Earlier, Minister for Finance Michael Noonan said €2.5 billion would be taken out of the economy in Budget 2014 and not the projected €3.1 billion.
Speaking on his way into Cabinet this morning, Mr Noonan said that resurgence in the economy will make up the rest.
Minister Noonan confirmed last week that the Budget adjustment would be "somewhat less" than the €3.1 billion agreed with the Troika.
He said the country would still beat its budget deficit target of 5.1% of GDP.
"We can achieve our targets by not going the full way to €3.1 billion because there are other savings in the system. If you strip those extra savings out, it comes in slightly ahead of €2.5 billion," Mr Noonan said today.
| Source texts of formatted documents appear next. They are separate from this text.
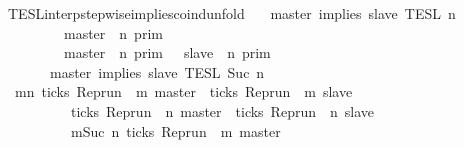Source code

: \begin{isabellebody}
%
\isadelimproof
\isanewline
%
\endisadelimproof
\isanewline
{}\isamarkupfalse%
\ TESL{\isacharunderscore}interp{\isacharunderscore}stepwise{\isacharunderscore}implies{\isacharunderscore}coind{\isacharunderscore}unfold{\isacharcolon}\isanewline
\ \ {\isacartoucheopen}{\isasymlbrakk}\ master\ implies\ slave\ {\isasymrbrakk}\isactrlsub T\isactrlsub E\isactrlsub S\isactrlsub L\isactrlbsup {\isasymge}\ n\isactrlesup \ {\isacharequal}\isanewline
\ \ \ \ \ {\isacharparenleft}\ \ \ {\isasymlbrakk}\ master\ {\isasymnot}{\isasymUp}\ n\ {\isasymrbrakk}\isactrlsub p\isactrlsub r\isactrlsub i\isactrlsub m\ \ \ \ \ \ \ \ \ \ \ \ \ \ \ \ \ \ \ \ \ %
\isanewline
\ \ \ \ \ \ \ {\isasymunion}\ {\isasymlbrakk}\ master\ {\isasymUp}\ n\ {\isasymrbrakk}\isactrlsub p\isactrlsub r\isactrlsub i\isactrlsub m\ {\isasyminter}\ {\isasymlbrakk}\ slave\ {\isasymUp}\ n\ {\isasymrbrakk}\isactrlsub p\isactrlsub r\isactrlsub i\isactrlsub m{\isacharparenright}\ \ %
\isanewline
\ \ \ \ \ {\isasyminter}\ {\isasymlbrakk}\ master\ implies\ slave\ {\isasymrbrakk}\isactrlsub T\isactrlsub E\isactrlsub S\isactrlsub L\isactrlbsup {\isasymge}\ Suc\ n\isactrlesup {\isacartoucheclose}\isanewline
%
\isadelimproof
%
\endisadelimproof
%
\isatagproof
{}\isamarkupfalse%
\ {\isacharminus}\isanewline
\ \ \isamarkupfalse%
\ {\isacartoucheopen}{\isacharbraceleft}{\isasymrho}{\isachardot}\ {\isasymforall}m{\isasymge}n{\isachardot}\ ticks\ {\isacharparenleft}{\isacharparenleft}Rep{\isacharunderscore}run\ {\isasymrho}{\isacharparenright}\ m\ master{\isacharparenright}\ {\isasymlongrightarrow}\ ticks\ {\isacharparenleft}{\isacharparenleft}Rep{\isacharunderscore}run\ {\isasymrho}{\isacharparenright}\ m\ slave{\isacharparenright}{\isacharbraceright}\isanewline
\ \ \ \ \ \ \ \ {\isacharequal}\ {\isacharbraceleft}{\isasymrho}{\isachardot}\ ticks\ {\isacharparenleft}{\isacharparenleft}Rep{\isacharunderscore}run\ {\isasymrho}{\isacharparenright}\ n\ master{\isacharparenright}\ {\isasymlongrightarrow}\ ticks\ {\isacharparenleft}{\isacharparenleft}Rep{\isacharunderscore}run\ {\isasymrho}{\isacharparenright}\ n\ slave{\isacharparenright}{\isacharbraceright}\isanewline
\ \ \ \ \ \ \ \ {\isasyminter}\ {\isacharbraceleft}{\isasymrho}{\isachardot}\ {\isasymforall}m{\isasymge}Suc\ n{\isachardot}\ ticks\ {\isacharparenleft}{\isacharparenleft}Rep{\isacharunderscore}run\ {\isasymrho}{\isacharparenright}\ m\ master{\isacharparenright}\isanewline

\end{isabellebody}
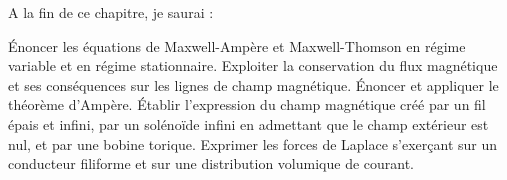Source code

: A la fin de ce chapitre, je saurai :
\begin{competences}
  \point Énoncer les équations de Maxwell-Ampère et Maxwell-Thomson en régime variable et en régime stationnaire.
  \point Exploiter la conservation du flux magnétique et ses conséquences sur les lignes de champ magnétique.
  \point Énoncer et appliquer le théorème d'Ampère.
  \point Établir l'expression du champ magnétique créé par un fil épais et infini, par un solénoïde infini en admettant que le champ extérieur est nul, et par une bobine torique.
  \point Exprimer les forces de Laplace s’exerçant sur un conducteur filiforme et sur une distribution volumique de courant.
\end{competences}
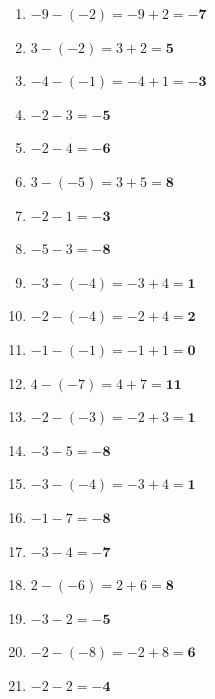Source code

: \documentclass[a4paper,12pt]{article} %
\begin{document}
\begin{enumerate}
  \item \(-9 - (-2) = -9 + 2 = \mathbf{-7}\) %

  \item \(3 - (-2) = 3 + 2 = \mathbf{5}\) %

  \item \(-4 - (-1) = -4 + 1 = \mathbf{-3}\) %

  \item \(-2 - 3 = \mathbf{-5}\) %

  \item \(-2 - 4 = \mathbf{-6}\) %

  \item \(3 - (-5) = 3 + 5 = \mathbf{8}\) %

  \item \(-2 - 1 = \mathbf{-3}\) %

  \item \(-5 - 3 = \mathbf{-8}\) %

  \item \(-3 - (-4) = -3 + 4 = \mathbf{1}\) %

  \item \(-2 - (-4) = -2 + 4 = \mathbf{2}\) %

  \item \(-1 - (-1) = -1 + 1 = \mathbf{0}\) %

  \item \(4 - (-7) = 4 + 7 = \mathbf{11}\) %

  \item \(-2 - (-3) = -2 + 3 = \mathbf{1}\) %

  \item \(-3 - 5 = \mathbf{-8}\) %

  \item \(-3 - (-4) = -3 + 4 = \mathbf{1}\) %

  \item \(-1 - 7 = \mathbf{-8}\) %

  \item \(-3 - 4 = \mathbf{-7}\) %

  \item \(2 - (-6) = 2 + 6 = \mathbf{8}\) %

  \item \(-3 - 2 = \mathbf{-5}\) %

  \item \(-2 - (-8) = -2 + 8 = \mathbf{6}\) %

  \item \(-2 - 2 = \mathbf{-4}\) %


\end{enumerate}
\end{document}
The parameters and strategy of next week's Budget will be put to Cabinet today by the finance and public reform ministers, according to Brendan Howlin today.
The Minister said this was based on the most recent data available and discussions with the Troika.
Meanwhile, Education Minister Ruairi Quinn said today that the Government realises that "everyone is suffering".
He said the Government would try to "minimise" this in the Budget, while also balancing the need not to leave a debt mountain for future generations.
The Minister for Energy, Communications and National Resources has said the adjustment of €2.5 billion in next week's Budget meant there would be €600m less hardship visited on the public that was already suffering for too long.
The fact that it had been approved by the Troika was something to be celebrated, the Minister added.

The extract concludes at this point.